RAG Quality Scoring: How to Measure Retrieval Accuracy Before It Reaches Your Users

Most RAG pipelines are built to move data from source to vector store to prompt as quickly as possible. Speed is the default priority. Quality measurement, if it exists at all, lives at the very end — someone asks a question, gets a bad answer, and files a ticket.

By then the damage is done. The hallucinated response has already reached production. The user has already lost trust. And the team debugging the issue has to work backwards through the entire pipeline to figure out where things went wrong.

The best way to monitor RAG pipeline performance is not to wait for failures at the output. It is to score quality at every stage — parsing, chunking, embedding, and retrieval — so degradation is visible before it compounds into a wrong answer.

Why End-to-End Evaluation Is Not Enough

Teams that do measure RAG quality typically rely on end-to-end evaluation: generate a set of test questions, run them through the pipeline, and score the final answers. This approach has real value, but it has a fundamental limitation.

When a test question produces a bad answer, you know something is wrong. You do not know what. Was the source document parsed incorrectly, dropping a critical table? Was the chunking strategy splitting a paragraph mid-sentence, destroying context? Was the embedding model placing the chunk in the wrong region of vector space? Was the retriever returning the third-best match instead of the first?

End-to-end evaluation tells you the pipeline is broken. Stage-level quality scoring tells you where.

Stage 1: Parsing Quality

Every RAG pipeline starts with document ingestion — converting PDFs, HTML pages, spreadsheets, or other formats into clean text. This is where the first layer of quality loss happens, and it is routinely ignored.

What to measure

Structural completeness. Count the number of structural elements (headings, tables, lists, code blocks) in the source document, then count how many survived parsing. A PDF with 12 tables that yields zero table elements after parsing has a structural completeness score of 0% for tables. That is a measurable, loggable signal.

Character-level fidelity. Compare character counts before and after parsing. A 5,000-character document that produces 2,100 characters of parsed output has lost more than half its content. Flag any document where parsed output falls below 70% of source length.

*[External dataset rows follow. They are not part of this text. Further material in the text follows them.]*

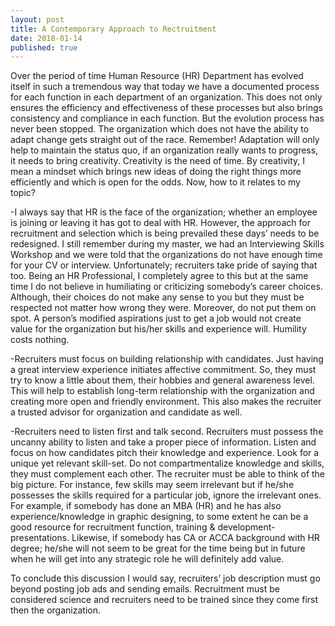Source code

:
 ```yaml
---
layout: post
title: A Contemporary Approach to Rectruitment
date: 2018-01-14 
published: true
---
```


Over the period of time Human Resource (HR) Department has evolved itself in such a tremendous way that today we have a documented process for each function in each department of an organization. This does not only ensures the efficiency and effectiveness of these processes but also brings consistency and compliance in each function.
But the evolution process has never been stopped. The organization which does not have the ability to adapt change gets straight out of the race. Remember! Adaptation will only help to maintain the status quo, if an organization really wants to progress, it needs to bring creativity. Creativity is the need of time. By creativity, I mean a mindset which brings new ideas of doing the right things more efficiently and which is open for the odds. Now, how to it relates to my topic?

-I always say that HR is the face of the organization; whether an employee is joining or leaving it has got to deal with HR. However, the approach for recruitment and selection which is being prevailed these days’ needs to be redesigned. I still remember during my master, we had an Interviewing Skills Workshop and we were told that the organizations do not have enough time for your CV or interview. Unfortunately; recruiters take pride of saying that too. Being an HR Professional, I completely agree to this but at the same time I do not believe in humiliating or criticizing somebody’s career choices. Although, their choices do not make any sense to you but they must be respected not matter how wrong they were. Moreover, do not put them on spot. A person’s modified aspirations just to get a job would not create value for the organization but his/her skills and experience will. Humility costs nothing.

-Recruiters must focus on building relationship with candidates. Just having a great interview experience initiates affective commitment. So, they must try to know a little about them, their hobbies and general awareness level. This will help to establish long-term relationship with the organization and creating more open and friendly environment. This also makes the recruiter a trusted advisor for organization and candidate as well. 

-Recruiters need to listen first and talk second. Recruiters must possess the uncanny ability to listen and take a proper piece of information. Listen and focus on how candidates pitch their knowledge and experience. Look for a unique yet relevant skill-set. Do not compartmentalize knowledge and skills, they must complement each other. The recruiter must be able to think of the big picture. For instance, few skills may seem irrelevant but if he/she possesses the skills required for a particular job, ignore the irrelevant ones. For example, if somebody has done an MBA (HR) and he has also experience/knowledge in graphic designing, to some extent he can be a good resource for recruitment function, training & development- presentations. Likewise, if somebody has CA or ACCA background with HR degree; he/she will not seem to be great for the time being but in future when he will get into any strategic role he will definitely add value.

To conclude this discussion I would say, recruiters’ job description must go beyond posting job ads and sending emails. Recruitment must be considered science and recruiters need to be trained since they come first then the organization.
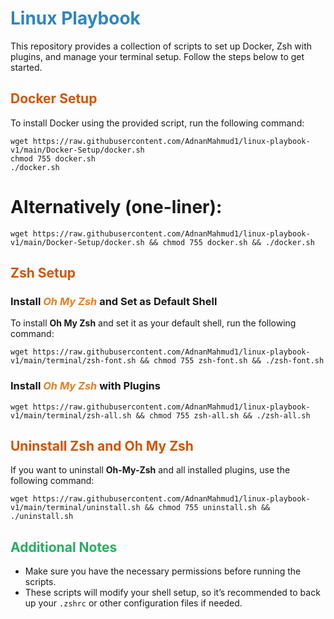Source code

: # <span style="color: #2E86C1;">Linux Playbook</span>

This repository provides a collection of scripts to set up Docker, Zsh with plugins, and manage your terminal setup. Follow the steps below to get started.

## <span style="color: #D35400;">Docker Setup</span>

To install Docker using the provided script, run the following command:

```
wget https://raw.githubusercontent.com/AdnanMahmud1/linux-playbook-v1/main/Docker-Setup/docker.sh
chmod 755 docker.sh
./docker.sh
```

# Alternatively (one-liner):

```
wget https://raw.githubusercontent.com/AdnanMahmud1/linux-playbook-v1/main/Docker-Setup/docker.sh && chmod 755 docker.sh && ./docker.sh
```

## <span style="color: #D35400;">Zsh Setup</span>

### Install <span style="color: #E67E22;font-style: italic">Oh My Zsh</span> and Set as Default Shell

To install **Oh My Zsh** and set it as your default shell, run the following command:

```
wget https://raw.githubusercontent.com/AdnanMahmud1/linux-playbook-v1/main/terminal/zsh-font.sh && chmod 755 zsh-font.sh && ./zsh-font.sh
```

### Install <span style="color: #E67E22;font-style: italic">Oh My Zsh</span> with Plugins

```
wget https://raw.githubusercontent.com/AdnanMahmud1/linux-playbook-v1/main/terminal/zsh-all.sh && chmod 755 zsh-all.sh && ./zsh-all.sh
```

## <span style="color: #D35400;">Uninstall Zsh and Oh My Zsh</span>

If you want to uninstall **Oh-My-Zsh** and all installed plugins, use the following command:

```
wget https://raw.githubusercontent.com/AdnanMahmud1/linux-playbook-v1/main/terminal/uninstall.sh && chmod 755 uninstall.sh && ./uninstall.sh
```

## <span style="color: #27AE60;">Additional Notes</span>

- Make sure you have the necessary permissions before running the scripts.
- These scripts will modify your shell setup, so it’s recommended to back up your `.zshrc` or other configuration files if needed.
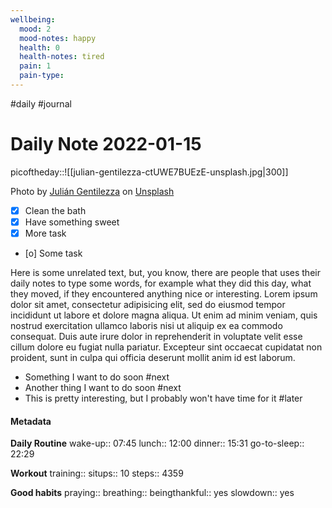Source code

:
 ```yaml
---
wellbeing:
  mood: 2
  mood-notes: happy
  health: 0
  health-notes: tired
  pain: 1
  pain-type: 
---
```

#daily #journal
# Daily Note 2022-01-15

picoftheday::![[julian-gentilezza-ctUWE7BUEzE-unsplash.jpg|300]]

Photo by <a href="https://unsplash.com/@juligentx?utm_source=unsplash&utm_medium=referral&utm_content=creditCopyText">Julián Gentilezza</a> on <a href="https://unsplash.com/?utm_source=unsplash&utm_medium=referral&utm_content=creditCopyText">Unsplash</a>
  

- [x] Clean the bath
- [x] Have something sweet
- [x] More task
- [o] Some task

Here is some unrelated text, but, you know, there are people that uses their daily notes to type some words, for example what they did this day, what they moved, if they encountered anything nice or interesting. Lorem ipsum dolor sit amet, consectetur adipisicing elit, sed do eiusmod tempor incididunt ut labore et dolore magna aliqua. Ut enim ad minim veniam, quis nostrud exercitation ullamco laboris nisi ut aliquip ex ea commodo consequat. Duis aute irure dolor in reprehenderit in voluptate velit esse cillum dolore eu fugiat nulla pariatur. Excepteur sint occaecat cupidatat non proident, sunt in culpa qui officia deserunt mollit anim id est laborum.

- Something I want to do soon #next
- Another thing I want to do soon #next
- This is pretty interesting, but I probably won't have time for it #later

#### Metadata

**Daily Routine**
wake-up:: 07:45
lunch:: 12:00
dinner:: 15:31
go-to-sleep:: 22:29

**Workout**
training:: 
situps:: 10
steps:: 4359

**Good habits**
praying:: 
breathing:: 
beingthankful:: yes
slowdown:: yes
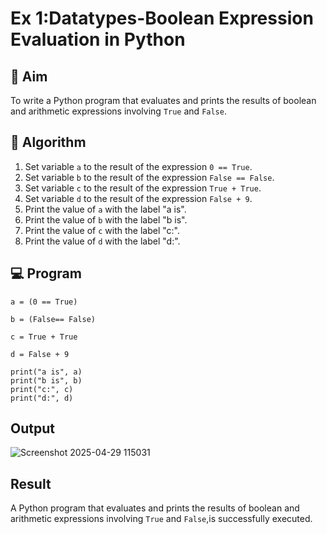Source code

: 
# Ex 1:Datatypes-Boolean Expression Evaluation in Python

## 🎯 Aim
To write a Python program that evaluates and prints the results of boolean and arithmetic expressions involving `True` and `False`.

## 🧠 Algorithm
1. Set variable `a` to the result of the expression `0 == True`.
2. Set variable `b` to the result of the expression `False == False`.
3. Set variable `c` to the result of the expression `True + True`.
4. Set variable `d` to the result of the expression `False + 9`.
5. Print the value of `a` with the label "a is".
6. Print the value of `b` with the label "b is".
7. Print the value of `c` with the label "c:".
8. Print the value of `d` with the label "d:".

## 💻 Program
```
a = (0 == True)

b = (False== False)

c = True + True

d = False + 9

print("a is", a)
print("b is", b)
print("c:", c)
print("d:", d)
```

## Output
![Screenshot 2025-04-29 115031](https://github.com/user-attachments/assets/5781dec6-c3e4-478a-9e62-d24388b2d5e0)


## Result
 A Python program that evaluates and prints the results of boolean and arithmetic expressions involving `True` and `False`,is successfully executed.

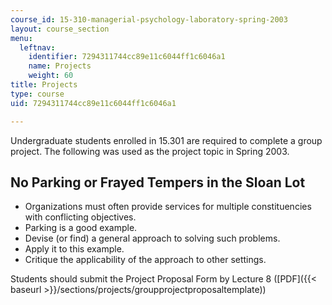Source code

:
 ```yaml
---
course_id: 15-310-managerial-psychology-laboratory-spring-2003
layout: course_section
menu:
  leftnav:
    identifier: 7294311744cc89e11c6044ff1c6046a1
    name: Projects
    weight: 60
title: Projects
type: course
uid: 7294311744cc89e11c6044ff1c6046a1

---
```


Undergraduate students enrolled in 15.301 are required to complete a group project. The following was used as the project topic in Spring 2003.

No Parking or Frayed Tempers in the Sloan Lot
---------------------------------------------

*   Organizations must often provide services for multiple constituencies with conflicting objectives.
*   Parking is a good example.
*   Devise (or find) a general approach to solving such problems.
*   Apply it to this example.
*   Critique the applicability of the approach to other settings.

Students should submit the Project Proposal Form by Lecture 8 ([PDF]({{< baseurl >}}/sections/projects/groupprojectproposaltemplate))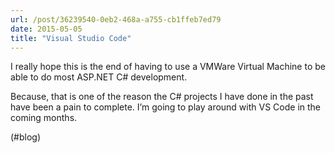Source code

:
 ```yaml
---
url: /post/36239540-0eb2-468a-a755-cb1ffeb7ed79
date: 2015-05-05
title: "Visual Studio Code"
---
```


I really hope this is the end of having to use a VMWare Virtual Machine to be able to do most ASP.NET C# development.



Because, that is one of the reason the C# projects I have done in the past have been a pain to complete. I&#8217;m going to play around with VS Code in the coming months.



(#blog)
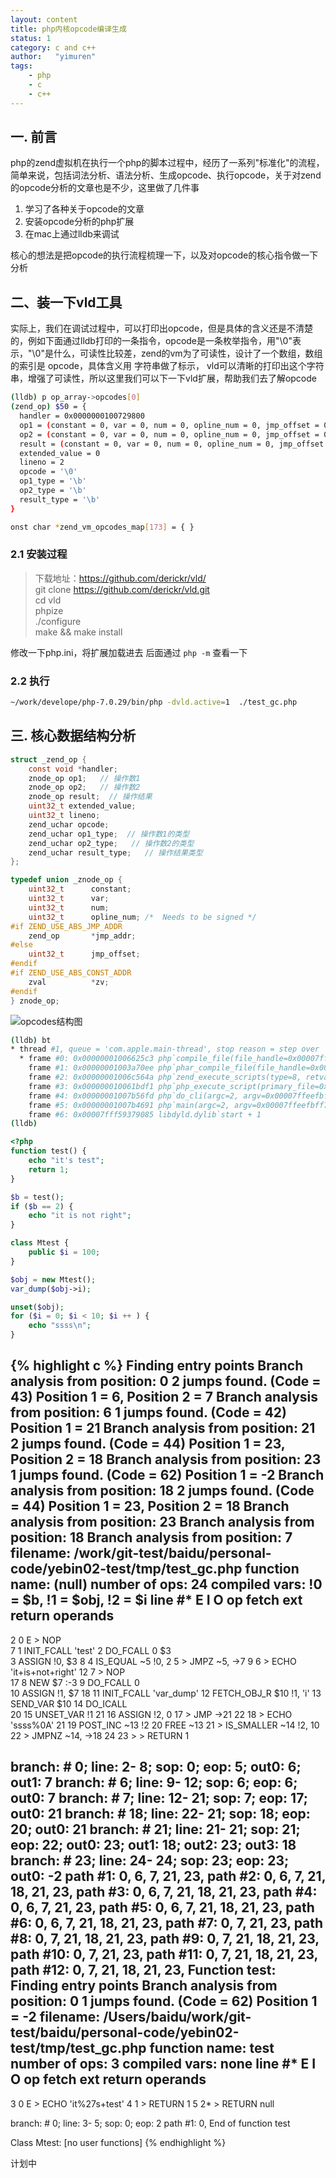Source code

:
 ```yaml
---
layout: content
title: php内核opcode编译生成
status: 1 
category: c and c++
author:   "yimuren"
tags:
    - php
    - c
    - c++
---
```


## 一. 前言

php的zend虚拟机在执行一个php的脚本过程中，经历了一系列"标准化"的流程，简单来说，包括词法分析、语法分析、生成opcode、执行opcode，关于对zend的opcode分析的文章也是不少，这里做了几件事
1. 学习了各种关于opcode的文章
2. 安装opcode分析的php扩展
3. 在mac上通过lldb来调试

核心的想法是把opcode的执行流程梳理一下，以及对opcode的核心指令做一下分析

## 二、装一下vld工具

实际上，我们在调试过程中，可以打印出opcode，但是具体的含义还是不清楚的，例如下面通过lldb打印的一条指令，opcode是一条枚举指令，用"\0"表示，"\0"是什么，可读性比较差，zend的vm为了可读性，设计了一个数组，数组的索引是 opcode，具体含义用 字符串做了标示， vld可以清晰的打印出这个字符串，增强了可读性，所以这里我们可以下一下vld扩展，帮助我们去了解opcode

```bash
(lldb) p op_array->opcodes[0]
(zend_op) $50 = {
  handler = 0x0000000100729800
  op1 = (constant = 0, var = 0, num = 0, opline_num = 0, jmp_offset = 0)
  op2 = (constant = 0, var = 0, num = 0, opline_num = 0, jmp_offset = 0)
  result = (constant = 0, var = 0, num = 0, opline_num = 0, jmp_offset = 0)
  extended_value = 0
  lineno = 2
  opcode = '\0'
  op1_type = '\b'
  op2_type = '\b'
  result_type = '\b'
}

onst char *zend_vm_opcodes_map[173] = { }
```

### 2.1 安装过程

> 下载地址：https://github.com/derickr/vld/  
> git clone https://github.com/derickr/vld.git  
> cd vld  
> phpize  
> ./configure  
> make && make install  

修改一下php.ini，将扩展加载进去 后面通过 `php -m` 查看一下


### 2.2 执行

```bash
~/work/develope/php-7.0.29/bin/php -dvld.active=1  ./test_gc.php  
```



## 三. 核心数据结构分析


```c
struct _zend_op {
	const void *handler;
	znode_op op1;   // 操作数1
	znode_op op2;   // 操作数2
	znode_op result;  // 操作结果
	uint32_t extended_value;
	uint32_t lineno;
	zend_uchar opcode;  
	zend_uchar op1_type;  // 操作数1的类型
	zend_uchar op2_type;   // 操作数2的类型
	zend_uchar result_type;   // 操作结果类型
};

typedef union _znode_op {
	uint32_t      constant;
	uint32_t      var;
	uint32_t      num;
	uint32_t      opline_num; /*  Needs to be signed */
#if ZEND_USE_ABS_JMP_ADDR
	zend_op       *jmp_addr;
#else
	uint32_t      jmp_offset;
#endif
#if ZEND_USE_ABS_CONST_ADDR
	zval          *zv;
#endif
} znode_op;
```




![opcodes结构图]({{site.baseurl}}/img/php/php5.4-opcodes.jpg)







```bash
(lldb) bt
* thread #1, queue = 'com.apple.main-thread', stop reason = step over
  * frame #0: 0x00000001006625c3 php`compile_file(file_handle=0x00007ffeefbff098, type=8) at zend_language_scanner.l:626
    frame #1: 0x00000001003a70ee php`phar_compile_file(file_handle=0x00007ffeefbff098, type=8) at phar.c:3337
    frame #2: 0x00000001006c564a php`zend_execute_scripts(type=8, retval=0x0000000000000000, file_count=3) at zend.c:1439
    frame #3: 0x000000010061bdf1 php`php_execute_script(primary_file=0x00007ffeefbff098) at main.c:2516
    frame #4: 0x00000001007b56fd php`do_cli(argc=2, argv=0x00007ffeefbff7a0) at php_cli.c:977
    frame #5: 0x00000001007b4691 php`main(argc=2, argv=0x00007ffeefbff7a0) at php_cli.c:1347
    frame #6: 0x00007fff59379085 libdyld.dylib`start + 1
(lldb)
```

```php
<?php 
function test() {
    echo "it's test";
    return 1;
}

$b = test();
if ($b == 2) {
    echo "it is not right";
}

class Mtest {
    public $i = 100;
}

$obj = new Mtest();
var_dump($obj->i);

unset($obj);
for ($i = 0; $i < 10; $i ++ ) {
    echo "ssss\n";
}
```


{% highlight c %}
Finding entry points
Branch analysis from position: 0
2 jumps found. (Code = 43) Position 1 = 6, Position 2 = 7
Branch analysis from position: 6
1 jumps found. (Code = 42) Position 1 = 21
Branch analysis from position: 21
2 jumps found. (Code = 44) Position 1 = 23, Position 2 = 18
Branch analysis from position: 23
1 jumps found. (Code = 62) Position 1 = -2
Branch analysis from position: 18
2 jumps found. (Code = 44) Position 1 = 23, Position 2 = 18
Branch analysis from position: 23
Branch analysis from position: 18
Branch analysis from position: 7
filename:       /work/git-test/baidu/personal-code/yebin02-test/tmp/test_gc.php
function name:  (null)
number of ops:  24
compiled vars:  !0 = $b, !1 = $obj, !2 = $i
line     #* E I O op                           fetch          ext  return  operands
-------------------------------------------------------------------------------------
   2     0  E >   NOP                                                      
   7     1        INIT_FCALL                                               'test'
         2        DO_FCALL                                      0  $3      
         3        ASSIGN                                                   !0, $3
   8     4        IS_EQUAL                                         ~5      !0, 2
         5      > JMPZ                                                     ~5, ->7
   9     6    >   ECHO                                                     'it+is+not+right'
  12     7    >   NOP                                                      
  17     8        NEW                                              $7      :-3
         9        DO_FCALL                                      0          
        10        ASSIGN                                                   !1, $7
  18    11        INIT_FCALL                                               'var_dump'
        12        FETCH_OBJ_R                                      $10     !1, 'i'
        13        SEND_VAR                                                 $10
        14        DO_ICALL                                                 
  20    15        UNSET_VAR                                                !1
  21    16        ASSIGN                                                   !2, 0
        17      > JMP                                                      ->21
  22    18    >   ECHO                                                     'ssss%0A'
  21    19        POST_INC                                         ~13     !2
        20        FREE                                                     ~13
        21    >   IS_SMALLER                                       ~14     !2, 10
        22      > JMPNZ                                                    ~14, ->18
  24    23    > > RETURN                                                   1

branch: #  0; line:     2-    8; sop:     0; eop:     5; out0:   6; out1:   7
branch: #  6; line:     9-   12; sop:     6; eop:     6; out0:   7
branch: #  7; line:    12-   21; sop:     7; eop:    17; out0:  21
branch: # 18; line:    22-   21; sop:    18; eop:    20; out0:  21
branch: # 21; line:    21-   21; sop:    21; eop:    22; out0:  23; out1:  18; out2:  23; out3:  18
branch: # 23; line:    24-   24; sop:    23; eop:    23; out0:  -2
path #1: 0, 6, 7, 21, 23, 
path #2: 0, 6, 7, 21, 18, 21, 23, 
path #3: 0, 6, 7, 21, 18, 21, 23, 
path #4: 0, 6, 7, 21, 23, 
path #5: 0, 6, 7, 21, 18, 21, 23, 
path #6: 0, 6, 7, 21, 18, 21, 23, 
path #7: 0, 7, 21, 23, 
path #8: 0, 7, 21, 18, 21, 23, 
path #9: 0, 7, 21, 18, 21, 23, 
path #10: 0, 7, 21, 23, 
path #11: 0, 7, 21, 18, 21, 23, 
path #12: 0, 7, 21, 18, 21, 23, 
Function test:
Finding entry points
Branch analysis from position: 0
1 jumps found. (Code = 62) Position 1 = -2
filename:       /Users/baidu/work/git-test/baidu/personal-code/yebin02-test/tmp/test_gc.php
function name:  test
number of ops:  3
compiled vars:  none
line     #* E I O op                           fetch          ext  return  operands
-------------------------------------------------------------------------------------
   3     0  E >   ECHO                                                     'it%27s+test'
   4     1      > RETURN                                                   1
   5     2*     > RETURN                                                   null

branch: #  0; line:     3-    5; sop:     0; eop:     2
path #1: 0, 
End of function test

Class Mtest: [no user functions]
{% endhighlight %}





计划中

Encoding errors. Count garbled characters, mojibake sequences, or unicode replacement characters in parsed output. Even a small number of encoding errors in a financial document can turn "$1,500" into garbage.

Practical threshold

Set a minimum parsing quality score and route documents that fall below it to a review queue rather than letting them flow into chunking. In Ertas, the Quality Scorer node sits directly after the parser node, and documents that fail the threshold are flagged with a visual indicator on the pipeline canvas — you see the element count drop on the edge between nodes.

Stage 2: Chunk Quality

Chunking is where most RAG quality problems originate, but it is rarely measured directly. Teams pick a chunk size (512 tokens, 1024 tokens) and a strategy (fixed-size, recursive, semantic) and assume it works. It often does not.

What to measure

Semantic coherence. A chunk should contain a single coherent idea or closely related ideas. You can approximate this by embedding the first and second halves of each chunk separately and measuring cosine similarity. High similarity means the chunk is internally coherent. Low similarity means the chunk boundary cut through the middle of a topic transition.

Boundary quality. Check whether chunks start and end at natural boundaries — sentence endings, paragraph breaks, section headings. A chunk that begins mid-sentence (e.g., "...and therefore the liability extends to") is almost certainly going to retrieve poorly.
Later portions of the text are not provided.